A mouse of a woman, Daisy Porter had limp brown hair that swept the small of her back when it wasn't held in a strict style. Bangs made an awning over her twinkly eyes. And those eyes were forever squinted, as if she'd been languishing in the grip of some perpetual laugh. My mother had been part of the nursing effort, Healing fell soldiers from the battlefield, before the conflict settled and she found herself doing secretarial work in the Ministry's Education Department. A few years younger than her, Father was studying to become a Potioneer. He excelled in the subject, earning special distinction in school, and was en route to joining an institution dedicated to the subject. He'd needed his license; she'd needed lunch. One rainy afternoon, on the way to their respective destinations, they bumped into each other and became husband and wife.
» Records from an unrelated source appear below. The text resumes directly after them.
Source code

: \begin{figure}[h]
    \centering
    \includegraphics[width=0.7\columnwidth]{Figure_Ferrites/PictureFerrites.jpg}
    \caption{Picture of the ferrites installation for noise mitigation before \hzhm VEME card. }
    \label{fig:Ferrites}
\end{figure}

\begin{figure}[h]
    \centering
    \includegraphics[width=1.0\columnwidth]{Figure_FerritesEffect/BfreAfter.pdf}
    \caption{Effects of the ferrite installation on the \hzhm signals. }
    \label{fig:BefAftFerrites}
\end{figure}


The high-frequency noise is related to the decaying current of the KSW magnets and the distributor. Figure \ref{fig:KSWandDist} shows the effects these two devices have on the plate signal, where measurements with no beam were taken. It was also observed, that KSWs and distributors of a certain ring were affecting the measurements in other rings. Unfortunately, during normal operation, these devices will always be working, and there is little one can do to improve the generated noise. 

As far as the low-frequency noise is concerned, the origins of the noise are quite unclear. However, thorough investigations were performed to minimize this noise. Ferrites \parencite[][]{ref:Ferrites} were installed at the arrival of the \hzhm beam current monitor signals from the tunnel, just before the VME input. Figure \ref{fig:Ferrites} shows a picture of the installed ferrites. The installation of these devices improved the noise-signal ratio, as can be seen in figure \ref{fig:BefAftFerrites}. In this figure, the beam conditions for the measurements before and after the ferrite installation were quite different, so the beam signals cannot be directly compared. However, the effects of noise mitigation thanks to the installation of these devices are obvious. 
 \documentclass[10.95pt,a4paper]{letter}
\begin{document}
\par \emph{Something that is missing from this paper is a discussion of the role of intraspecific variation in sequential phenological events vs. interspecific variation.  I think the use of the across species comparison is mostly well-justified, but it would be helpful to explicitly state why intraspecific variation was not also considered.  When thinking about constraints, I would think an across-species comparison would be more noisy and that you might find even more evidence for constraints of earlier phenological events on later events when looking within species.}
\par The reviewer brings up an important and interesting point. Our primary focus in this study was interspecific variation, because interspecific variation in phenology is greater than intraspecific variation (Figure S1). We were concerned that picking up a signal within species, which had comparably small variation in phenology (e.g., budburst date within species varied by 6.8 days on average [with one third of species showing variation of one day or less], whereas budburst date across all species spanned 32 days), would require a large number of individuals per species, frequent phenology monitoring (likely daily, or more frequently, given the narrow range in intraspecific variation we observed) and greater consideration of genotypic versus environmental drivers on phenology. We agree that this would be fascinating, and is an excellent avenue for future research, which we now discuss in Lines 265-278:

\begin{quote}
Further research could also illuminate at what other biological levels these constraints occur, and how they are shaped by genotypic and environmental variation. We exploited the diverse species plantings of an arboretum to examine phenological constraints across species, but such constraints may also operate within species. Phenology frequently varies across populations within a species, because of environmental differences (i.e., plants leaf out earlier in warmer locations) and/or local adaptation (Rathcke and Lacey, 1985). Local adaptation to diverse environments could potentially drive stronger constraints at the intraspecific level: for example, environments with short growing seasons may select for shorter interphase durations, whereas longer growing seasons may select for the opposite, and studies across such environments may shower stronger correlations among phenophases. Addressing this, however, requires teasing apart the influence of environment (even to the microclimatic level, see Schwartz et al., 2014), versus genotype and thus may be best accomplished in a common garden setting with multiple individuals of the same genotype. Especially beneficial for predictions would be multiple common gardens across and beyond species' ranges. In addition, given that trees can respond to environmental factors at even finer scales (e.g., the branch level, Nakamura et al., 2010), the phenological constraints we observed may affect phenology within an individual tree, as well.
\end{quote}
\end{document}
They were a short, quiet pair, completely unassuming - as finely fitted as two matching socks, contently tucked away into the drawer of life. Commuting to work, the house they'd chosen was like a slightly larger dollhouse, quiet and dainty, reflecting their complementarily gentle natures. Mother's parents were knowledgable of my father's roots. "They didn't like reporters," Mother told me, "and your grandmother made them very tense." But they were taken with William's noiselessness and his intense passion towards his modest field.

However, Barbara didn't like my mother. "She never liked anyone really - not even her own son. But you? You were like a golden mirror reflecting back her image. I guess the genes skipped a generation."

My grandmother was tall and beautiful. Time had been as kind to her as the words in the commemorative speech read at the The Society of Wizarding Journalists' annual dinner - only a week before I came bursting into the world. "Robust, daring, a pillar in the history of magical reporting." I've often looked at her photos and found the same prominent cheekbones, the same blonde tresses, and, most obviously, the same probing eyes. At that time, she was nearing sixty, and despite a few grey hairs she'd neglected to magick away out of "permissible laziness," nothing had really lost their "oomph," as she called it. 

There's an old saying about those in the journalistic profession - that the very best of them have the kind of eyes that dig the story out of you before their words do (and she had a deep, husky voice that commanded rather than said). It's a very old saying, with an untraceable origin - but in that case it could be said that I was perhaps destined for the job. 

William and Daisy managed bringing me into the world and raising me, though that was done "with little effort," according to my father, because I'd been adamant in my acceleration through those developing years, acquiring so much and wanting even more. "You didn't even ask us questions when you were interested about something," he said. "Whatever you wanted to know, you found out, somehow." This observation aligns with memories of staying up way past my bedtime, listening to the forbidden adult-speak that drifted up from my parents' holiday parties. (I could never glean anything beyond predictions as to what the weather might be like in the coming week. My parents were never inclined to gossip or anything similarly disruptive, and birds of a feather flock together.) 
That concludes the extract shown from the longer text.